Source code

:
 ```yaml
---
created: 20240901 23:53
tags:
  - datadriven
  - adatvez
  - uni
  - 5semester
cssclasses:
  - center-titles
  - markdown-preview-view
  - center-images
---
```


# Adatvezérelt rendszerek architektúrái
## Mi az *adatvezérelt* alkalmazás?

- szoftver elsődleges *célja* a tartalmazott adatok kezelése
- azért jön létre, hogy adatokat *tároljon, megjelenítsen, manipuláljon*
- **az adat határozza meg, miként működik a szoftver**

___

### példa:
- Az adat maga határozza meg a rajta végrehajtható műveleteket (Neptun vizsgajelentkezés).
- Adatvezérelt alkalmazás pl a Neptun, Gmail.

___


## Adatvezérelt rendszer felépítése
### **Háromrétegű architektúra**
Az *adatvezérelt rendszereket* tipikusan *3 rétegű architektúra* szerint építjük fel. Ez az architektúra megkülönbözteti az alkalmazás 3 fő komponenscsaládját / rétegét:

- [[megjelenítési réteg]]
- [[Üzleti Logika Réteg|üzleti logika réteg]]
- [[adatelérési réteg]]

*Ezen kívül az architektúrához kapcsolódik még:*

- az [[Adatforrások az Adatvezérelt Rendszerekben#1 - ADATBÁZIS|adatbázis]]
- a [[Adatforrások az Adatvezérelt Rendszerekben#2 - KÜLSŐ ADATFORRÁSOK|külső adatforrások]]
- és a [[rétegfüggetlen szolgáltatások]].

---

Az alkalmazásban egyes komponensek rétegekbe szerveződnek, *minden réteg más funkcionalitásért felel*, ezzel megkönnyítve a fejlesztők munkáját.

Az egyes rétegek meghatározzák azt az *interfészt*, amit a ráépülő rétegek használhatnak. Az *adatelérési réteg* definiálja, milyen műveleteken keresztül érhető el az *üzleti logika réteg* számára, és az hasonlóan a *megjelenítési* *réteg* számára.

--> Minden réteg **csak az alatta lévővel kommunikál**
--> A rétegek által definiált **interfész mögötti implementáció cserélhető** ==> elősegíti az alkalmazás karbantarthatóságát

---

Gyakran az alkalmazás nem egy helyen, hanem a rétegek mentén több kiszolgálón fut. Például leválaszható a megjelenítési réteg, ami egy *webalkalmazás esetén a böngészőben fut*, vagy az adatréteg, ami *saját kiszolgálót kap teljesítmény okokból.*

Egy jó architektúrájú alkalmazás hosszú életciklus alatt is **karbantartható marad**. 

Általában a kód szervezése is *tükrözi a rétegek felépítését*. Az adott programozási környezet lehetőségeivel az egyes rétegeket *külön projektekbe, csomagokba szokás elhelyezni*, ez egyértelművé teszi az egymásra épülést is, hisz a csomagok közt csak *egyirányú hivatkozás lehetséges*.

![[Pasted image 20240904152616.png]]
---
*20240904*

·····

So that nothing is lost, return the listing exactly and completely.

Source code

:
 ```yaml
---
created: 20240901 23:53
tags:
  - datadriven
  - adatvez
  - uni
  - 5semester
cssclasses:
  - center-titles
  - markdown-preview-view
  - center-images
---
```


# Adatvezérelt rendszerek architektúrái
## Mi az *adatvezérelt* alkalmazás?

- szoftver elsődleges *célja* a tartalmazott adatok kezelése
- azért jön létre, hogy adatokat *tároljon, megjelenítsen, manipuláljon*
- **az adat határozza meg, miként működik a szoftver**

___

### példa:
- Az adat maga határozza meg a rajta végrehajtható műveleteket (Neptun vizsgajelentkezés).
- Adatvezérelt alkalmazás pl a Neptun, Gmail.

___


## Adatvezérelt rendszer felépítése
### **Háromrétegű architektúra**
Az *adatvezérelt rendszereket* tipikusan *3 rétegű architektúra* szerint építjük fel. Ez az architektúra megkülönbözteti az alkalmazás 3 fő komponenscsaládját / rétegét:

- [[megjelenítési réteg]]
- [[Üzleti Logika Réteg|üzleti logika réteg]]
- [[adatelérési réteg]]

*Ezen kívül az architektúrához kapcsolódik még:*

- az [[Adatforrások az Adatvezérelt Rendszerekben#1 - ADATBÁZIS|adatbázis]]
- a [[Adatforrások az Adatvezérelt Rendszerekben#2 - KÜLSŐ ADATFORRÁSOK|külső adatforrások]]
- és a [[rétegfüggetlen szolgáltatások]].

---

Az alkalmazásban egyes komponensek rétegekbe szerveződnek, *minden réteg más funkcionalitásért felel*, ezzel megkönnyítve a fejlesztők munkáját.

Az egyes rétegek meghatározzák azt az *interfészt*, amit a ráépülő rétegek használhatnak. Az *adatelérési réteg* definiálja, milyen műveleteken keresztül érhető el az *üzleti logika réteg* számára, és az hasonlóan a *megjelenítési* *réteg* számára.

--> Minden réteg **csak az alatta lévővel kommunikál**
--> A rétegek által definiált **interfész mögötti implementáció cserélhető** ==> elősegíti az alkalmazás karbantarthatóságát

---

Gyakran az alkalmazás nem egy helyen, hanem a rétegek mentén több kiszolgálón fut. Például leválaszható a megjelenítési réteg, ami egy *webalkalmazás esetén a böngészőben fut*, vagy az adatréteg, ami *saját kiszolgálót kap teljesítmény okokból.*

Egy jó architektúrájú alkalmazás hosszú életciklus alatt is **karbantartható marad**. 

Általában a kód szervezése is *tükrözi a rétegek felépítését*. Az adott programozási környezet lehetőségeivel az egyes rétegeket *külön projektekbe, csomagokba szokás elhelyezni*, ez egyértelművé teszi az egymásra épülést is, hisz a csomagok közt csak *egyirányú hivatkozás lehetséges*.

![[Pasted image 20240904152616.png]]
---
*20240904*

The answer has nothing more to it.